--- PROBLEM DESCRIPTION ---
Only the lines holding "olhos" are wanted; find them in the listing and return each one.

-- PROVIDED DATA follows --

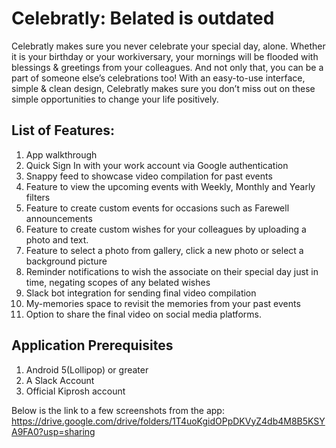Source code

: # Celebratly: Belated is outdated

Celebratly makes sure you never celebrate your special day, alone. Whether it is your birthday or your workiversary, your mornings will be flooded with blessings & greetings from your colleagues. And not only that, you can be a part of someone else’s celebrations too! With an easy-to-use interface, simple & clean design, Celebratly makes sure you don’t miss out on these simple opportunities to change your life positively.

## List of Features:
1. App walkthrough
2. Quick Sign In with your work account via Google authentication
3. Snappy feed to showcase video compilation for past events
4. Feature to view the upcoming events with Weekly, Monthly and Yearly filters
5. Feature to create custom events for occasions such as Farewell announcements
6. Feature to create custom wishes for your colleagues by uploading a photo and text.
7. Feature to select a photo from gallery, click a new photo or select a background picture
8. Reminder notifications to wish the associate on their special day just in time, negating scopes of any belated wishes
9. Slack bot integration for sending final video compilation
10. My-memories space to revisit the memories from your past events
11. Option to share the final video on social media platforms.


## Application Prerequisites
1. Android 5(Lollipop) or greater 
2. A Slack Account
3. Official Kiprosh account

Below is the link to a few screenshots from the app:
https://drive.google.com/drive/folders/1T4uoKgidOPpDKVyZ4db4M8B5KSYA9FA0?usp=sharing


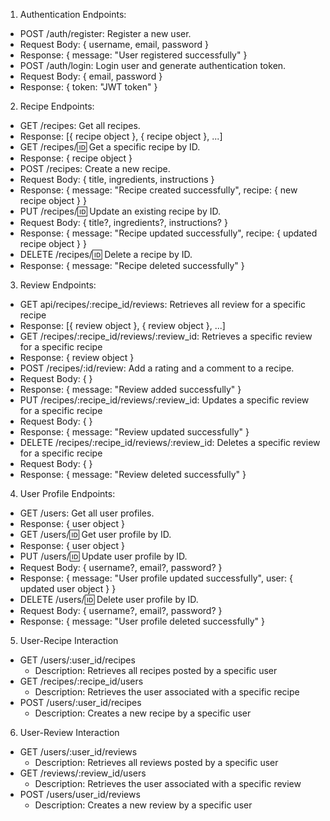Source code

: 1. Authentication Endpoints:
- POST /auth/register: Register a new user.
- Request Body: { username, email, password }
- Response: { message: "User registered successfully" }
- POST /auth/login: Login user and generate authentication token.
- Request Body: { email, password }
- Response: { token: "JWT token" }
2. Recipe Endpoints:
- GET /recipes: Get all recipes.
- Response: [{ recipe object }, { recipe object }, ...]
- GET /recipes/:id: Get a specific recipe by ID.
- Response: { recipe object }
- POST /recipes: Create a new recipe.
- Request Body: { title, ingredients, instructions }
- Response: { message: "Recipe created successfully", recipe: { new recipe object } }
- PUT /recipes/:id: Update an existing recipe by ID.
- Request Body: { title?, ingredients?, instructions? }
- Response: { message: "Recipe updated successfully", recipe: { updated recipe object } }
- DELETE /recipes/:id: Delete a recipe by ID.
- Response: { message: "Recipe deleted successfully" }
3. Review Endpoints:
- GET api/recipes/:recipe_id/reviews: Retrieves all review for a specific recipe
- Response: [{ review object }, { review object }, ...]
- GET /recipes/:recipe_id/reviews/:review_id: Retrieves a specific review for a specific recipe
- Response: { review object }
- POST /recipes/:id/review: Add a rating and a comment to a recipe.
- Request Body: {  }
- Response: { message: "Review added successfully" }
- PUT /recipes/:recipe_id/reviews/:review_id: Updates a specific review for a specific recipe
- Request Body: {  }
- Response: { message: "Review updated successfully" }
- DELETE /recipes/:recipe_id/reviews/:review_id: Deletes a specific review for a specific recipe
- Request Body: {  }
- Response: { message: "Review deleted successfully" }
4. User Profile Endpoints:
- GET /users: Get all user profiles.
- Response: { user object }
- GET /users/:id: Get user profile by ID.
- Response: { user object }
- PUT /users/:id: Update user profile by ID.
- Request Body: { username?, email?, password? }
- Response: { message: "User profile updated successfully", user: { updated user object } }
- DELETE /users/:id: Delete user profile by ID.
- Request Body: { username?, email?, password? }
- Response: { message: "User profile deleted successfully" }
5. User-Recipe Interaction
- GET /users/:user_id/recipes
  - Description: Retrieves all recipes posted by a specific user
- GET /recipes/:recipe_id/users
  - Description: Retrieves the user associated with a specific recipe
- POST /users/:user_id/recipes
  - Description: Creates a new recipe by a specific user
6. User-Review Interaction
- GET /users/:user_id/reviews
    - Description: Retrieves all reviews posted by a specific user
- GET /reviews/:review_id/users
    - Description: Retrieves the user associated with a specific review
- POST /users/user_id/reviews
    - Description: Creates a new review by a specific user
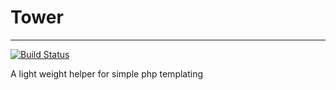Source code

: # Tower
---

[![Build Status](https://travis-ci.org/swaroopsm/tower.svg?branch=master)](https://travis-ci.org/swaroopsm/tower)

A light weight helper for simple php templating
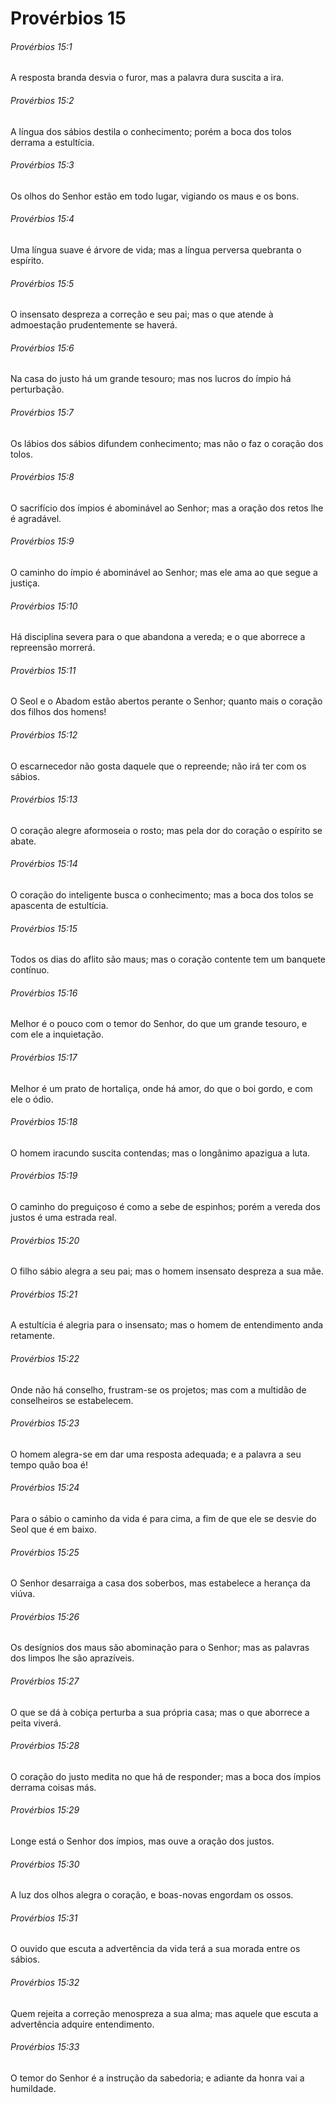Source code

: # Provérbios 15

###### Provérbios 15:1

A resposta branda desvia o furor, mas a palavra dura suscita a ira.

###### Provérbios 15:2

A língua dos sábios destila o conhecimento; porém a boca dos tolos derrama a estultícia.

###### Provérbios 15:3

Os olhos do Senhor estão em todo lugar, vigiando os maus e os bons.

###### Provérbios 15:4

Uma língua suave é árvore de vida; mas a língua perversa quebranta o espírito.

###### Provérbios 15:5

O insensato despreza a correção e seu pai; mas o que atende à admoestação prudentemente se haverá.

###### Provérbios 15:6

Na casa do justo há um grande tesouro; mas nos lucros do ímpio há perturbação.

###### Provérbios 15:7

Os lábios dos sábios difundem conhecimento; mas não o faz o coração dos tolos.

###### Provérbios 15:8

O sacrifício dos ímpios é abominável ao Senhor; mas a oração dos retos lhe é agradável.

###### Provérbios 15:9

O caminho do ímpio é abominável ao Senhor; mas ele ama ao que segue a justiça.

###### Provérbios 15:10

Há disciplina severa para o que abandona a vereda; e o que aborrece a repreensão morrerá.

###### Provérbios 15:11

O Seol e o Abadom estão abertos perante o Senhor; quanto mais o coração dos filhos dos homens!

###### Provérbios 15:12

O escarnecedor não gosta daquele que o repreende; não irá ter com os sábios.

###### Provérbios 15:13

O coração alegre aformoseia o rosto; mas pela dor do coração o espírito se abate.

###### Provérbios 15:14

O coração do inteligente busca o conhecimento; mas a boca dos tolos se apascenta de estultícia.

###### Provérbios 15:15

Todos os dias do aflito são maus; mas o coração contente tem um banquete contínuo.

###### Provérbios 15:16

Melhor é o pouco com o temor do Senhor, do que um grande tesouro, e com ele a inquietação.

###### Provérbios 15:17

Melhor é um prato de hortaliça, onde há amor, do que o boi gordo, e com ele o ódio.

###### Provérbios 15:18

O homem iracundo suscita contendas; mas o longânimo apazigua a luta.

###### Provérbios 15:19

O caminho do preguiçoso é como a sebe de espinhos; porém a vereda dos justos é uma estrada real.

###### Provérbios 15:20

O filho sábio alegra a seu pai; mas o homem insensato despreza a sua mãe.

###### Provérbios 15:21

A estultícia é alegria para o insensato; mas o homem de entendimento anda retamente.

###### Provérbios 15:22

Onde não há conselho, frustram-se os projetos; mas com a multidão de conselheiros se estabelecem.

###### Provérbios 15:23

O homem alegra-se em dar uma resposta adequada; e a palavra a seu tempo quão boa é!

###### Provérbios 15:24

Para o sábio o caminho da vida é para cima, a fim de que ele se desvie do Seol que é em baixo.

###### Provérbios 15:25

O Senhor desarraiga a casa dos soberbos, mas estabelece a herança da viúva.

###### Provérbios 15:26

Os desígnios dos maus são abominação para o Senhor; mas as palavras dos limpos lhe são aprazíveis.

###### Provérbios 15:27

O que se dá à cobiça perturba a sua própria casa; mas o que aborrece a peita viverá.

###### Provérbios 15:28

O coração do justo medita no que há de responder; mas a boca dos ímpios derrama coisas más.

###### Provérbios 15:29

Longe está o Senhor dos ímpios, mas ouve a oração dos justos.

###### Provérbios 15:30

A luz dos olhos alegra o coração, e boas-novas engordam os ossos.

###### Provérbios 15:31

O ouvido que escuta a advertência da vida terá a sua morada entre os sábios.

###### Provérbios 15:32

Quem rejeita a correção menospreza a sua alma; mas aquele que escuta a advertência adquire entendimento.

###### Provérbios 15:33

O temor do Senhor é a instrução da sabedoria; e adiante da honra vai a humildade.

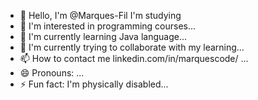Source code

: 
- 👋 Hello, I'm @Marques-Fil I'm studying 
- 👀 I'm interested in programming courses...
- 🌱 I'm currently learning Java language...
- 💞️ I'm currently trying to collaborate with my learning...
- 📫 How to contact me linkedin.com/in/marquescode/ ...
- 😄 Pronouns: ...
- ⚡ Fun fact: I'm physically disabled...

<!---
Marques-Fil/Marques-Fil is a ✨ special ✨ repository because its `README.md` (this file) appears on your GitHub profile.
You can click the Preview link to take a look at your changes.
--->
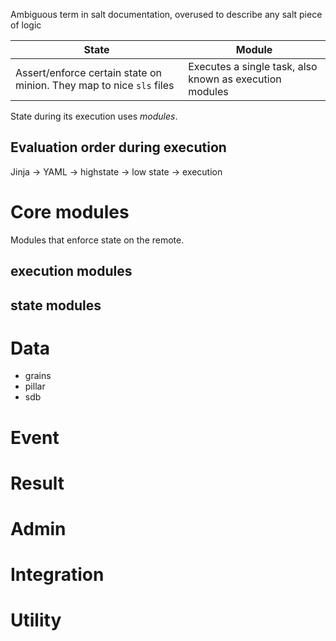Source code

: Ambiguous term in salt documentation, overused to describe any salt piece of logic

| State | Module |
|-|-|
| Assert/enforce certain state on minion. They map to nice `sls` files | Executes a single task, also known as execution modules |

State during its execution uses _modules_.

## Evaluation order during execution
Jinja -> YAML -> highstate -> low state -> execution


# Core modules
Modules that enforce state on the remote.
## execution modules

## state modules

# Data
 - grains
 - pillar
 - sdb
# Event
 
# Result
# Admin
# Integration
# Utility
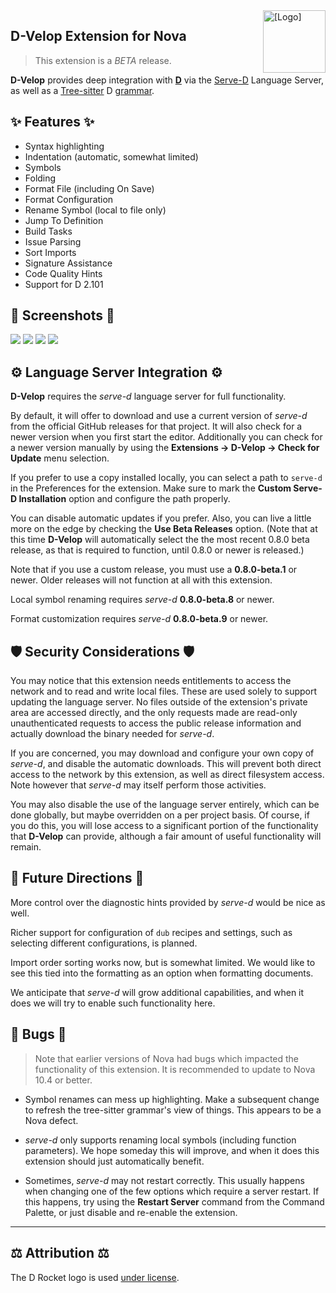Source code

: <img src="https://raw.githubusercontent.com/staysail/nova-serve-d/main/rocket.png" align="right" width="100" alt="[Logo]" />

## D-Velop Extension for Nova

> This extension is a _BETA_ release.

**D-Velop** provides deep integration with [**D**][1] via the [Serve-D][2] Language Server, as well as a [Tree-sitter][3] D [grammar][4].

## ✨ Features ✨

- Syntax highlighting
- Indentation (automatic, somewhat limited)
- Symbols
- Folding
- Format File (including On Save)
- Format Configuration
- Rename Symbol (local to file only)
- Jump To Definition
- Build Tasks
- Issue Parsing
- Sort Imports
- Signature Assistance
- Code Quality Hints
- Support for D 2.101

## 📸 Screenshots 📸

![](https://raw.githubusercontent.com/staysail/nova-serve-d/main/screenshot1.png)
![](https://raw.githubusercontent.com/staysail/nova-serve-d/main/screenshot2.png)
![](https://raw.githubusercontent.com/staysail/nova-serve-d/main/screenshot3.png)
![](https://raw.githubusercontent.com/staysail/nova-serve-d/main/screenshot4.png)

## ⚙️ Language Server Integration ⚙️

**D-Velop** requires the _serve-d_ language server for full functionality.

By default, it will offer to download and use a current version of _serve-d_
from the official GitHub releases for that project. It will also check
for a newer version when you first start the editor. Additionally you can
check for a newer version manually by using the **Extensions → D-Velop → Check for Update**
menu selection.

If you prefer to use a copy installed locally, you can select a path to
`serve-d` in the Preferences for the extension. Make sure to mark the
**Custom Serve-D Installation** option and configure the path properly.

You can disable automatic updates if you prefer. Also, you can live a little
more on the edge by checking the **Use Beta Releases** option.
(Note that at this time **D-Velop** will automatically select the the most
recent 0.8.0 beta release, as that is required to function, until 0.8.0
or newer is released.)

Note that if you use a custom release, you must use a **0.8.0-beta.1** or
newer. Older releases will not function at all with this extension.

Local symbol renaming requires _serve-d_ **0.8.0-beta.8** or newer.

Format customization requires _serve-d_ **0.8.0-beta.9** or newer.

## 🛡️ Security Considerations 🛡️

You may notice that this extension needs entitlements to access
the network and to read and write local files. These are used
solely to support updating the language server. No files outside
of the extension's private area are accessed directly, and the
only requests made are read-only unauthenticated requests to access
the public release information and actually download the binary
needed for _serve-d_.

If you are concerned, you may download and configure your own
copy of _serve-d_, and disable the automatic downloads. This
will prevent both direct access to the network by this extension,
as well as direct filesystem access. Note however that _serve-d_
may itself perform those activities.

You may also disable the use of the language server entirely, which
can be done globally, but maybe overridden on a per project basis.
Of course, if you do this, you will lose access to a significant portion of
the functionality that **D-Velop** can provide, although a fair amount
of useful functionality will remain.

## 🔮 Future Directions 🔮

More control over the diagnostic hints provided by _serve-d_ would be nice as well.

Richer support for configuration of `dub` recipes and settings, such as
selecting different configurations, is planned.

Import order sorting works now, but is somewhat limited. We would like to
see this tied into the formatting as an option when formatting documents.

We anticipate that _serve-d_ will grow additional capabilities, and when
it does we will try to enable such functionality here.

## 🐜 Bugs 🐜

> Note that earlier versions of Nova had bugs which impacted the functionality
> of this extension. It is recommended to update to Nova 10.4 or better.

- Symbol renames can mess up highlighting. Make a subsequent change to refresh the
  tree-sitter grammar's view of things. This appears to be a Nova defect.

- _serve-d_ only supports renaming local symbols (including function parameters).
  We hope someday this will improve, and when it does this extension should just
  automatically benefit.

- Sometimes, _serve-d_ may not restart correctly. This usually happens when
  changing one of the few options which require a server restart. If this
  happens, try using the **Restart Server** command from the Command Palette,
  or just disable and re-enable the extension.

---

## ⚖️ Attribution ⚖️

The D Rocket logo is used [under license][2].

[1]: https://dlang.org "D Language web site"
[2]: https://github.com/Pure-D/serve-d "Serve-D repository"
[3]: https://tree-sitter.github.io "Tree-sitter web site"
[4]: https://github.com/gdamore/tree-sitter-d "D Grammar for Tree-sitter"
[5]: https://github.com/dlang-community/artwork "D community artwork"
[6]: https://devforum.nova.app/t/lsp-integers-0-and-1-serialized-to-boolean/1831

-- PROVIDED DATA concluded --

--- RESPONSE AREA ---
Os olhos do Senhor estão em todo lugar, vigiando os maus e os bons.
A luz dos olhos alegra o coração, e boas-novas engordam os ossos.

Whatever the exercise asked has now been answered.